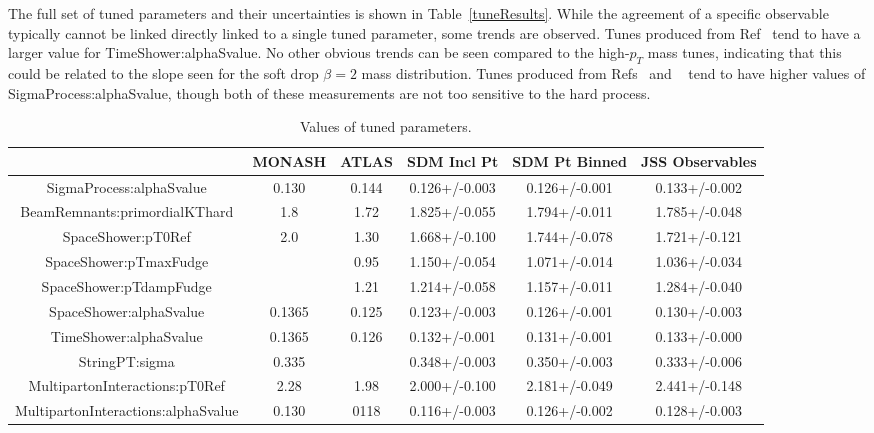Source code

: The full set of tuned parameters and their uncertainties is shown in Table~\ref{tuneResults}. 
While the agreement of a specific observable typically cannot be linked directly linked to a single tuned parameter, some trends are observed.
Tunes produced from Ref~\cite{softdropObs} tend to have a larger value for TimeShower:alphaSvalue. No other obvious trends can be seen compared to the high-$p_T$ mass tunes, 
indicating that this could be related to the slope seen for the soft drop $\beta=2$ mass distribution.
Tunes produced from Refs~\cite{softdropObs} and ~\cite{jssObs} tend to have higher values of SigmaProcess:alphaSvalue, though both of these measurements are not too sensitive to the hard process.


\clearpage
\begin{landscape}
\begin{table}[ht!]
\caption{Values of tuned parameters.}
\centering\begin{tabular}{ | c | | c | c | c | c | c |} \hline
                                     & MONASH   & ATLAS  & SDM Incl Pt   & SDM Pt Binned & JSS Observables  \\ \hline
SigmaProcess:alphaSvalue             &  0.130   & 0.144  & 0.126+/-0.003 & 0.126+/-0.001 & 0.133+/-0.002 \\ \hline
BeamRemnants:primordialKThard        &  1.8     & 1.72   & 1.825+/-0.055 & 1.794+/-0.011 & 1.785+/-0.048 \\ \hline
SpaceShower:pT0Ref                   &  2.0     & 1.30   & 1.668+/-0.100 & 1.744+/-0.078 & 1.721+/-0.121 \\ \hline
SpaceShower:pTmaxFudge               &          & 0.95   & 1.150+/-0.054 & 1.071+/-0.014 & 1.036+/-0.034 \\ \hline
SpaceShower:pTdampFudge              &          & 1.21   & 1.214+/-0.058 & 1.157+/-0.011 & 1.284+/-0.040 \\ \hline
SpaceShower:alphaSvalue              &  0.1365  & 0.125  & 0.123+/-0.003 & 0.126+/-0.001 & 0.130+/-0.003 \\ \hline
TimeShower:alphaSvalue               &  0.1365  & 0.126  & 0.132+/-0.001 & 0.131+/-0.001 & 0.133+/-0.000 \\ \hline
StringPT:sigma                       &  0.335   &        & 0.348+/-0.003 & 0.350+/-0.003 & 0.333+/-0.006 \\ \hline
MultipartonInteractions:pT0Ref       &  2.28    & 1.98   & 2.000+/-0.100 & 2.181+/-0.049 & 2.441+/-0.148 \\ \hline
MultipartonInteractions:alphaSvalue  &  0.130   & 0118   & 0.116+/-0.003 & 0.126+/-0.002 & 0.128+/-0.003 \\ \hline
\end{tabular}
\label{tab:tuneResults}
\end{table}\end{landscape}
\clearpage



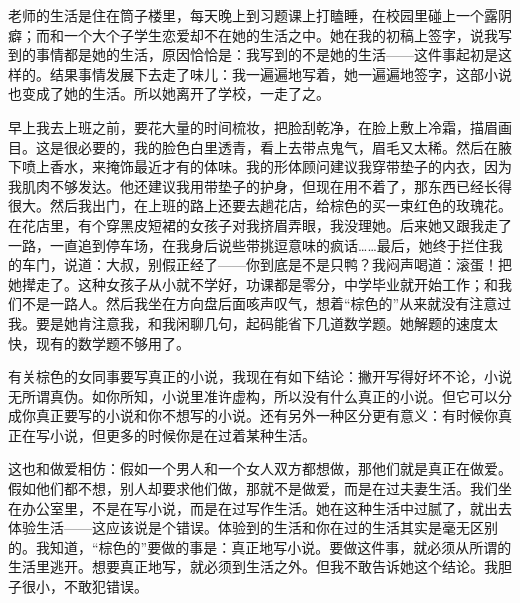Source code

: 老师的生活是住在筒子楼里，每天晚上到习题课上打瞌睡，在校园里碰上一个露阴癖；而和一个大个子学生恋爱却不在她的生活之中。她在我的初稿上签字，说我写到的事情都是她的生活，原因恰恰是：我写到的不是她的生活——这件事起初是这样的。结果事情发展下去走了味儿：我一遍遍地写着，她一遍遍地签字，这部小说也变成了她的生活。所以她离开了学校，一走了之。 

早上我去上班之前，要花大量的时间梳妆，把脸刮乾净，在脸上敷上冷霜，描眉画目。这是很必要的，我的脸色白里透青，看上去带点鬼气，眉毛又太稀。然后在腋下喷上香水，来掩饰最近才有的体味。我的形体顾问建议我穿带垫子的内衣，因为我肌肉不够发达。他还建议我用带垫子的护身，但现在用不着了，那东西已经长得很大。然后我出门，在上班的路上还要去趟花店，给棕色的买一束红色的玫瑰花。在花店里，有个穿黑皮短裙的女孩子对我挤眉弄眼，我没理她。后来她又跟我走了一路，一直追到停车场，在我身后说些带挑逗意味的疯话……最后，她终于拦住我的车门，说道：大叔，别假正经了——你到底是不是只鸭？我闷声喝道：滚蛋！把她撵走了。这种女孩子从小就不学好，功课都是零分，中学毕业就开始工作；和我们不是一路人。然后我坐在方向盘后面咳声叹气，想着“棕色的”从来就没有注意过我。要是她肯注意我，和我闲聊几句，起码能省下几道数学题。她解题的速度太快，现有的数学题不够用了。 

有关棕色的女同事要写真正的小说，我现在有如下结论：撇开写得好坏不论，小说无所谓真伪。如你所知，小说里准许虚构，所以没有什么真正的小说。但它可以分成你真正要写的小说和你不想写的小说。还有另外一种区分更有意义：有时候你真正在写小说，但更多的时候你是在过着某种生活。 

这也和做爱相仿：假如一个男人和一个女人双方都想做，那他们就是真正在做爱。假如他们都不想，别人却要求他们做，那就不是做爱，而是在过夫妻生活。我们坐在办公室里，不是在写小说，而是在过写作生活。她在这种生活中过腻了，就出去体验生活——这应该说是个错误。体验到的生活和你在过的生活其实是毫无区别的。我知道，“棕色的”要做的事是：真正地写小说。要做这件事，就必须从所谓的生活里逃开。想要真正地写，就必须到生活之外。但我不敢告诉她这个结论。我胆子很小，不敢犯错误。 

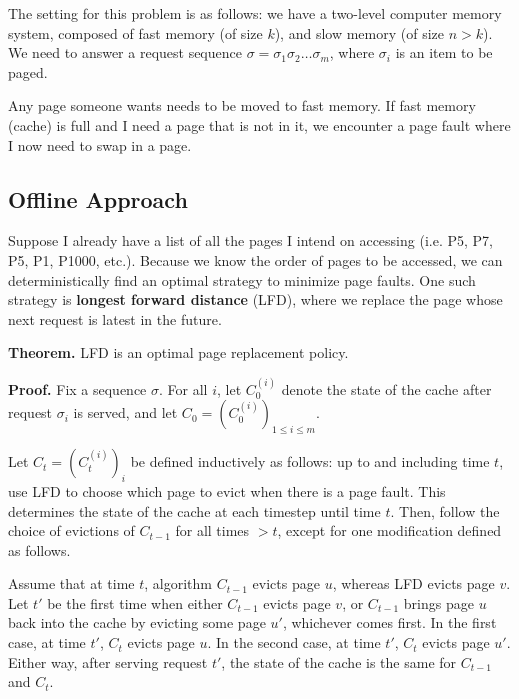 \documentclass[14pt]{extreport}
\begin{document}
    The setting for this problem is as follows: we have a two-level computer memory system, composed of fast memory (of size $k$), and slow memory (of size $n > k$). We need to answer a request sequence $\sigma = \sigma_{1}\sigma_{2}\dots\sigma_{m}$, where $\sigma_{i}$ is an item to be paged.

    \vspace{5mm}
    Any page someone wants needs to be moved to fast memory. If fast memory (cache) is full and I need a page that is not in it, we encounter a page fault where I now need to swap in a page.


\subsection*{Offline Approach}
    Suppose I already have a list of all the pages I intend on accessing (i.e. P5, P7, P5, P1, P1000, etc.). Because we know the order of pages to be accessed, we can deterministically find an optimal strategy to minimize page faults. One such strategy is \textbf{longest forward distance} (LFD), where we replace the page whose next request is latest in the future.

    \vspace{5mm}
    \textbf{Theorem.} LFD is an optimal page replacement policy.

    \vspace{5mm}
    \textbf{Proof.}
    Fix a sequence $\sigma$. For all $i$, let $C_{0}^{(i)}$ denote the state of the cache after request $\sigma_{i}$ is served, and let $C_{0} = (C_{0}^{(i)})_{1 \le i \le m}$.

    \vspace{5mm}
    Let \( C_t = (C^{(i)}_t)_i \) be defined inductively as follows: up to and including time \( t \), use LFD to choose which page to evict when there is a page fault. This determines the state of the cache at each timestep until time \( t \). Then, follow the choice of evictions of \( C_{t-1} \) for all times \( > t \), except for one modification defined as follows.

    \vspace{2mm}
    Assume that at time \( t \), algorithm \( C_{t-1} \) evicts page \( u \), whereas LFD evicts page \( v \). Let \( t' \) be the first time when either \( C_{t-1} \) evicts page \( v \), or \( C_{t-1} \) brings page \( u \) back into the cache by evicting some page \( u' \), whichever comes first. In the first case, at time \( t' \), \( C_t \) evicts page \( u \). In the second case, at time \( t' \), \( C_t \) evicts page \( u' \). Either way, after serving request \( t' \), the state of the cache is the same for \( C_{t-1} \) and \( C_t \).
\end{document}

☆ ☆ ☆ ☆

In the copy, include all records verbatim but no images.

Source code

: The full set of tuned parameters and their uncertainties is shown in Table~\ref{tuneResults}. 
While the agreement of a specific observable typically cannot be linked directly linked to a single tuned parameter, some trends are observed.
Tunes produced from Ref~\cite{softdropObs} tend to have a larger value for TimeShower:alphaSvalue. No other obvious trends can be seen compared to the high-$p_T$ mass tunes, 
indicating that this could be related to the slope seen for the soft drop $\beta=2$ mass distribution.
Tunes produced from Refs~\cite{softdropObs} and ~\cite{jssObs} tend to have higher values of SigmaProcess:alphaSvalue, though both of these measurements are not too sensitive to the hard process.


\clearpage
\begin{landscape}
\begin{table}[ht!]
\caption{Values of tuned parameters.}
\centering\begin{tabular}{ | c | | c | c | c | c | c |} \hline
                                     & MONASH   & ATLAS  & SDM Incl Pt   & SDM Pt Binned & JSS Observables  \\ \hline
SigmaProcess:alphaSvalue             &  0.130   & 0.144  & 0.126+/-0.003 & 0.126+/-0.001 & 0.133+/-0.002 \\ \hline
BeamRemnants:primordialKThard        &  1.8     & 1.72   & 1.825+/-0.055 & 1.794+/-0.011 & 1.785+/-0.048 \\ \hline
SpaceShower:pT0Ref                   &  2.0     & 1.30   & 1.668+/-0.100 & 1.744+/-0.078 & 1.721+/-0.121 \\ \hline
SpaceShower:pTmaxFudge               &          & 0.95   & 1.150+/-0.054 & 1.071+/-0.014 & 1.036+/-0.034 \\ \hline
SpaceShower:pTdampFudge              &          & 1.21   & 1.214+/-0.058 & 1.157+/-0.011 & 1.284+/-0.040 \\ \hline
SpaceShower:alphaSvalue              &  0.1365  & 0.125  & 0.123+/-0.003 & 0.126+/-0.001 & 0.130+/-0.003 \\ \hline
TimeShower:alphaSvalue               &  0.1365  & 0.126  & 0.132+/-0.001 & 0.131+/-0.001 & 0.133+/-0.000 \\ \hline
StringPT:sigma                       &  0.335   &        & 0.348+/-0.003 & 0.350+/-0.003 & 0.333+/-0.006 \\ \hline
MultipartonInteractions:pT0Ref       &  2.28    & 1.98   & 2.000+/-0.100 & 2.181+/-0.049 & 2.441+/-0.148 \\ \hline
MultipartonInteractions:alphaSvalue  &  0.130   & 0118   & 0.116+/-0.003 & 0.126+/-0.002 & 0.128+/-0.003 \\ \hline
\end{tabular}
\label{tab:tuneResults}
\end{table}\end{landscape}
\clearpage



Source code

: 老师的生活是住在筒子楼里，每天晚上到习题课上打瞌睡，在校园里碰上一个露阴癖；而和一个大个子学生恋爱却不在她的生活之中。她在我的初稿上签字，说我写到的事情都是她的生活，原因恰恰是：我写到的不是她的生活——这件事起初是这样的。结果事情发展下去走了味儿：我一遍遍地写着，她一遍遍地签字，这部小说也变成了她的生活。所以她离开了学校，一走了之。 

早上我去上班之前，要花大量的时间梳妆，把脸刮乾净，在脸上敷上冷霜，描眉画目。这是很必要的，我的脸色白里透青，看上去带点鬼气，眉毛又太稀。然后在腋下喷上香水，来掩饰最近才有的体味。我的形体顾问建议我穿带垫子的内衣，因为我肌肉不够发达。他还建议我用带垫子的护身，但现在用不着了，那东西已经长得很大。然后我出门，在上班的路上还要去趟花店，给棕色的买一束红色的玫瑰花。在花店里，有个穿黑皮短裙的女孩子对我挤眉弄眼，我没理她。后来她又跟我走了一路，一直追到停车场，在我身后说些带挑逗意味的疯话……最后，她终于拦住我的车门，说道：大叔，别假正经了——你到底是不是只鸭？我闷声喝道：滚蛋！把她撵走了。这种女孩子从小就不学好，功课都是零分，中学毕业就开始工作；和我们不是一路人。然后我坐在方向盘后面咳声叹气，想着“棕色的”从来就没有注意过我。要是她肯注意我，和我闲聊几句，起码能省下几道数学题。她解题的速度太快，现有的数学题不够用了。 

有关棕色的女同事要写真正的小说，我现在有如下结论：撇开写得好坏不论，小说无所谓真伪。如你所知，小说里准许虚构，所以没有什么真正的小说。但它可以分成你真正要写的小说和你不想写的小说。还有另外一种区分更有意义：有时候你真正在写小说，但更多的时候你是在过着某种生活。 

这也和做爱相仿：假如一个男人和一个女人双方都想做，那他们就是真正在做爱。假如他们都不想，别人却要求他们做，那就不是做爱，而是在过夫妻生活。我们坐在办公室里，不是在写小说，而是在过写作生活。她在这种生活中过腻了，就出去体验生活——这应该说是个错误。体验到的生活和你在过的生活其实是毫无区别的。我知道，“棕色的”要做的事是：真正地写小说。要做这件事，就必须从所谓的生活里逃开。想要真正地写，就必须到生活之外。但我不敢告诉她这个结论。我胆子很小，不敢犯错误。 

 \documentclass[14pt]{extreport}
\begin{document}
    The setting for this problem is as follows: we have a two-level computer memory system, composed of fast memory (of size $k$), and slow memory (of size $n > k$). We need to answer a request sequence $\sigma = \sigma_{1}\sigma_{2}\dots\sigma_{m}$, where $\sigma_{i}$ is an item to be paged.

    \vspace{5mm}
    Any page someone wants needs to be moved to fast memory. If fast memory (cache) is full and I need a page that is not in it, we encounter a page fault where I now need to swap in a page.


\subsection*{Offline Approach}
    Suppose I already have a list of all the pages I intend on accessing (i.e. P5, P7, P5, P1, P1000, etc.). Because we know the order of pages to be accessed, we can deterministically find an optimal strategy to minimize page faults. One such strategy is \textbf{longest forward distance} (LFD), where we replace the page whose next request is latest in the future.

    \vspace{5mm}
    \textbf{Theorem.} LFD is an optimal page replacement policy.

    \vspace{5mm}
    \textbf{Proof.}
    Fix a sequence $\sigma$. For all $i$, let $C_{0}^{(i)}$ denote the state of the cache after request $\sigma_{i}$ is served, and let $C_{0} = (C_{0}^{(i)})_{1 \le i \le m}$.

    \vspace{5mm}
    Let \( C_t = (C^{(i)}_t)_i \) be defined inductively as follows: up to and including time \( t \), use LFD to choose which page to evict when there is a page fault. This determines the state of the cache at each timestep until time \( t \). Then, follow the choice of evictions of \( C_{t-1} \) for all times \( > t \), except for one modification defined as follows.

    \vspace{2mm}
    Assume that at time \( t \), algorithm \( C_{t-1} \) evicts page \( u \), whereas LFD evicts page \( v \). Let \( t' \) be the first time when either \( C_{t-1} \) evicts page \( v \), or \( C_{t-1} \) brings page \( u \) back into the cache by evicting some page \( u' \), whichever comes first. In the first case, at time \( t' \), \( C_t \) evicts page \( u \). In the second case, at time \( t' \), \( C_t \) evicts page \( u' \). Either way, after serving request \( t' \), the state of the cache is the same for \( C_{t-1} \) and \( C_t \).
\end{document}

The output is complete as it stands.